Nuestros Principios

                                                                                               I

La Masonería es un movimiento del espíritu dentro del cual tienen cabida todas las tendencias y convicciones favorables al mejoramiento moral y material del género humano.

Su misión es la de estudiar desinteresadamente todos los problemas de la humanidad para hacer su vida más fraternal.

La Masonería tiene su fundamento esencial en la fe en un poder Supremo expresado bajo el nombre de Gran Arquitecto del Universo; sus principios se resumen en estas dos máximas: conócete a ti mismo y ama a tu prójimo como a ti mismo.

La Masonería es una asociación libre de hombres independientes los cuales solo dependen de su conciencia y se dedican a poner en práctica un ideal de paz, tolerancia y verdad.

Tiene como objetivo el perfeccionamiento moral de la humanidad y como medio de propagación una verdadera filantropía, con el empleo de costumbres y formas simbólicas.

Impone a todos sus miembros el respeto a las opiniones ajenas y le prohíbe toda discusión política o religiosa, a fin de constituir un centro permanente de unión fraternal.

Los Masones se reúnen en lugares especiales llamados Logias, con el fin de trabajar allí ritualmente, con celo y asiduidad y no admite más que a mayores de edad y de reputación perfecta, gente de honor, leal y digna, en todos los aspectos.
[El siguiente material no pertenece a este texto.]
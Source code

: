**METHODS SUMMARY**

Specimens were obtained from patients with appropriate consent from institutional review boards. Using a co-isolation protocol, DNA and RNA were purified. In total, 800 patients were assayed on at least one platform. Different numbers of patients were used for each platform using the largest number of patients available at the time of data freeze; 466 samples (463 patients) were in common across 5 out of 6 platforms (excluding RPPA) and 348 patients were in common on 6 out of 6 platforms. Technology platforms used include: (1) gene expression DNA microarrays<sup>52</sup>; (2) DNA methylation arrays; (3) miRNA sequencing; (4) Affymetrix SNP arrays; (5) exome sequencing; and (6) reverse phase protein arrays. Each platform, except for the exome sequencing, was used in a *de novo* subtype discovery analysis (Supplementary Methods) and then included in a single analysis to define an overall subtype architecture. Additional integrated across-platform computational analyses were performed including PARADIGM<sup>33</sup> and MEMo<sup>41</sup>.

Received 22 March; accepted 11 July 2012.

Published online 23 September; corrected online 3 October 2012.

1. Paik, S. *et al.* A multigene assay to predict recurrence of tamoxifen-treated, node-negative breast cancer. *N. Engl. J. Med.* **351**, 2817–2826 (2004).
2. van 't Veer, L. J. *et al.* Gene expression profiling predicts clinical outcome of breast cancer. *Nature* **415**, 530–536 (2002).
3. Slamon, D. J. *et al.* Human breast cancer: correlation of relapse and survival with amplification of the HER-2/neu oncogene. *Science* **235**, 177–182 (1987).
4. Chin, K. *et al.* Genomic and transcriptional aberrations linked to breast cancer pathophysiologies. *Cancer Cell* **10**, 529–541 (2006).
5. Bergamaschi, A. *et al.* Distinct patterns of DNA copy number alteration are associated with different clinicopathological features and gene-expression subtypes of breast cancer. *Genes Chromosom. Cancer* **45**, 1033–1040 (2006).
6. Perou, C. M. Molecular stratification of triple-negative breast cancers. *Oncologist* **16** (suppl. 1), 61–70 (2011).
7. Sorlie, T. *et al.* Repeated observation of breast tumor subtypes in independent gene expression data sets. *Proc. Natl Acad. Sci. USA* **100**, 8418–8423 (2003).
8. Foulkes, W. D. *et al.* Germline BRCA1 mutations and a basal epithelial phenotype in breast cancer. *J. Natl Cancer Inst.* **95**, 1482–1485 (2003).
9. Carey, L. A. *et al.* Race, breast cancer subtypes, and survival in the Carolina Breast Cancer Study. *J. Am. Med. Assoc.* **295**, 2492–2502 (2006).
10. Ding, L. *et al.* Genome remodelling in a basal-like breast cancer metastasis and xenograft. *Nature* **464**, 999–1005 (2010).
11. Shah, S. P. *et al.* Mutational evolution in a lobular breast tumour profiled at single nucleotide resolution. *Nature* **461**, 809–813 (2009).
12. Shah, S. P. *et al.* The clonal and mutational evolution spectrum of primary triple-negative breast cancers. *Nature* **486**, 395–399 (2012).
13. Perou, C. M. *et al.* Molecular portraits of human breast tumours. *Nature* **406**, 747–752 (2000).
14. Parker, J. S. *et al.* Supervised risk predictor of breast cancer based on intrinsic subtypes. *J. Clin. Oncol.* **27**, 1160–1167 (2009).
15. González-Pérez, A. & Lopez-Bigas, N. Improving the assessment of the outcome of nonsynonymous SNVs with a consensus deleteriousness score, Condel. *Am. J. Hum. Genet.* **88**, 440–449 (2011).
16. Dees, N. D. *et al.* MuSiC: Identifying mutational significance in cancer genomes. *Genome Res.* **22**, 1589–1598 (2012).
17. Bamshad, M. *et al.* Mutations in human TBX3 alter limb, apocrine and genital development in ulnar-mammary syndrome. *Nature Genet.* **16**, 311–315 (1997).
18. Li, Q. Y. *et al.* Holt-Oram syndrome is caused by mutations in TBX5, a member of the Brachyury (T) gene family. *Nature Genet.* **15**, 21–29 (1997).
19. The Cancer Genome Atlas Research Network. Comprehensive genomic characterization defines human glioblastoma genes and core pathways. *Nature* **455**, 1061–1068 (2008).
En las logias se aprende a amar a la Patria, someterse a sus leyes, respetar las autoridades legalmente constituidas; a considerar el trabajo como un deber esencial en el ser humano y en consecuencia a honrarlo en todas sus formas y a hacer por medio de la palabra, del ejemplo y del escrito, toda propaganda útil.

II

La Masonería exige e impone a cuantos la profesan la más completa y verdadera tolerancia. El que no se sienta con la serenidad de ánimo suficiente para poder ser del todo tolerante con todas las creencias y con todas las opiniones, honradamente profesadas, no debe ser Masón.

III

La Masonería, que significa un grado de perfección en quien la profesa, quiere que el hombre sea ilustrado, moral y libre.

Ilustrado, para que pueda, por sí mismo, entre la verdad y el error y concurrir determinadamente a la obra del progreso que persigue la Historia, siempre reservada a las clases más instruidas.

Moral, para que, comprendiendo también, por sí mismo, lo que es el mal y lo que es el bien, cumpla, por su propio impulso, el fin de su vida, que consiste en realizar el bien, que es algo más que no obrar mal, y poder así lograr la felicidad humana, solo asequible para quien tiene conciencia de haber cumplido siempre sus deberes.

Libre, porque sin libertad no hay responsabilidad, la condición más hermosa de la vida, ni dignidad personal, ni medio y manera de afirmar íntegramente la personalidad humana.

Esta afirmación declara que la Masonería quiere la libertad, añadiendo que ella no puede existir sin el reconocimiento de los derechos individuales.

Los derechos individuales, al convertir al hombre en ciudadano, afirman la igualdad y constituyen la fraternidad, principios ambos, base y fundamento de la Masonería, y parte así constitutiva de sus aspiraciones.

Por consecuencia de estos principios, todos los masones son, entre sí, iguales y Hermanos.

Como iguales, no caben entre los masones más diferencias que las consiguientes a la práctica de la virtud y a los servicios a la Orden, determinadas por los distintos grados, que, si significan valores, preeminencias y a un aumento de prerrogativas, imponen, no obstante, mayor número de deberes.

Como hermanos los masones se deben mutuo auxilio. Donde haya un masón afligido o necesitado debe estar todos sus hermanos para consolarle y socorrerle.

Como consecuencia de esta estrecha obligación, los masones se deben incondicionalmente a sus Hermanos, y muy en especial en cuanto contribuya a mejorar su posición, siquiera porque el aumento de uno es tanto como el aumento de la Orden y así el de todos.

IV

Estos fines de la Masonería son universales. Por eso los masones de todos los pueblos constituyen una sola y misma familia.

La Masonería quiere, además, que individuo y sociedad no sean principios antagónicos, sino términos precisos de una relación moral, y consecuentemente a ello, declara que aspira y labora con constancia para que la justicia sea la eterna reguladora en la vida del hombre en sus relaciones con la sociedad.

V

Declara por último, que es tarea primordial, a la que dedica sus actividades, la de trabajar por la paz de los pueblos, y que condena todo procedimiento de fuerza encaminado a producir la guerra entre ellos.

El desarrollo de todo lo anterior, que constituye en síntesis los objetivos universales de la Masonería, son los fines de la Gran Logia Nacional de Chile.